Edge cases and failures
- If WhatsApp media URL fails, check OAuth credentials and refresh tokens.
- If OpenAI API returns an error, verify API keys and monitor the quota usage.
- If audio replies do not play, the workflow fixes MIME types using a Code node before sending.
Possible customizations
- Switch OpenAI model in the AI Agent node to change reply style or complexity.

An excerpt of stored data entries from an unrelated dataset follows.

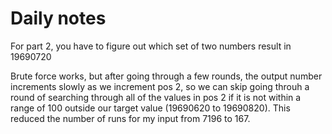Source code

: # Daily notes

For part 2, you have to figure out which set of two numbers result in 19690720

Brute force works, but after going through a few rounds, the output number increments slowly as we increment pos 2, so we can skip going throuh a round of searching through all of the values in pos 2 if it is not within a range of 100 outside our target value (19690620 to 19690820). This reduced the number of runs for my input from 7196 to 167.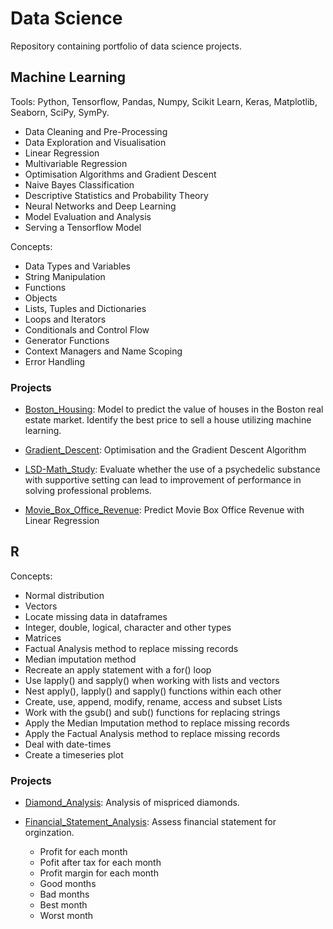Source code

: # Data Science

Repository containing portfolio of data science projects.



## Machine Learning

Tools: Python, Tensorflow, Pandas, Numpy, Scikit Learn, Keras, Matplotlib, Seaborn, SciPy, SymPy.
- Data Cleaning and Pre-Processing
- Data Exploration and Visualisation
- Linear Regression
- Multivariable Regression
- Optimisation Algorithms and Gradient Descent
- Naive Bayes Classification
- Descriptive Statistics and Probability Theory
- Neural Networks and Deep Learning
- Model Evaluation and Analysis
- Serving a Tensorflow Model

Concepts: 
- Data Types and Variables
- String Manipulation
- Functions
- Objects
- Lists, Tuples and Dictionaries
- Loops and Iterators
- Conditionals and Control Flow
- Generator Functions
- Context Managers and Name Scoping
- Error Handling

### Projects

- [Boston_Housing](https://github.com/dt1993/Data-Science/blob/master/Boston_Housing/04%20Multivariable%20Regression.ipynb): Model to predict the value of houses in the Boston real estate market. Identify the best price to sell a house utilizing machine learning.
  
- [Gradient_Descent](https://github.com/dt1993/Data-Science/blob/master/Gradient_Descent/03%20Gradient%20Descent.ipynb): Optimisation and the Gradient Descent Algorithm
  
- [LSD-Math_Study](https://github.com/dt1993/Data-Science/blob/master/LSD-Math_Study/02%20Python%20Intro.ipynb): Evaluate whether the use of a psychedelic substance with supportive setting can lead to improvement of performance in solving professional problems.
  
- [Movie_Box_Office_Revenue](https://github.com/dt1993/Data-Science/blob/master/Movie_Box_Office_Revenue/Linear%20Regression.ipynb): Predict Movie Box Office Revenue with Linear Regression


## R

Concepts:
- Normal distribution
- Vectors
- Locate missing data in dataframes
- Integer, double, logical, character and other types 
- Matrices
- Factual Analysis method to replace missing records
- Median imputation method
- Recreate an apply statement with a for() loop
- Use lapply() and sapply() when working with lists and vectors
- Nest apply(), lapply() and sapply() functions within each other
- Create, use, append, modify, rename, access and subset Lists 
- Work with the gsub() and sub() functions for replacing strings
- Apply the Median Imputation method to replace missing records
- Apply the Factual Analysis method to replace missing records
- Deal with date-times
- Create a timeseries plot


### Projects

- [Diamond_Analysis](https://rpubs.com/dt1993/611281): Analysis of mispriced diamonds.

- [Financial_Statement_Analysis](https://rpubs.com/dt1993/611283): Assess financial statement for orginzation.
  - Profit for each month
  - Pofit after tax for each month
  - Profit margin for each month
  - Good months
  - Bad months
  - Best month
  - Worst month
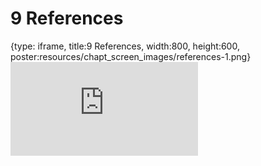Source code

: # 9 References
 
{type: iframe, title:9 References, width:800, height:600, poster:resources/chapt_screen_images/references-1.png}
![](https://hutchdatascience.org/Overleaf_and_LaTeX_for_Scientific_Articles/references-1.html)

- Add multi-language support by changing AI prompt to detect and reply in different languages.
- Tweak audio voice or quality in audio generation node for branding.
- Extend supported files beyond PDFs by adding checks and extraction for other document types.
- Customize message templates with branding or extra info in the response Set nodes.
Summary of outcomes
→ Saves hours per day by automating message handling on WhatsApp.
→ Reduces transcription mistakes in voice messages.
→ Creates quick, clear, and helpful replies for texts, images, audio, and documents.
→ Improves customer conversations with richer content and less manual work.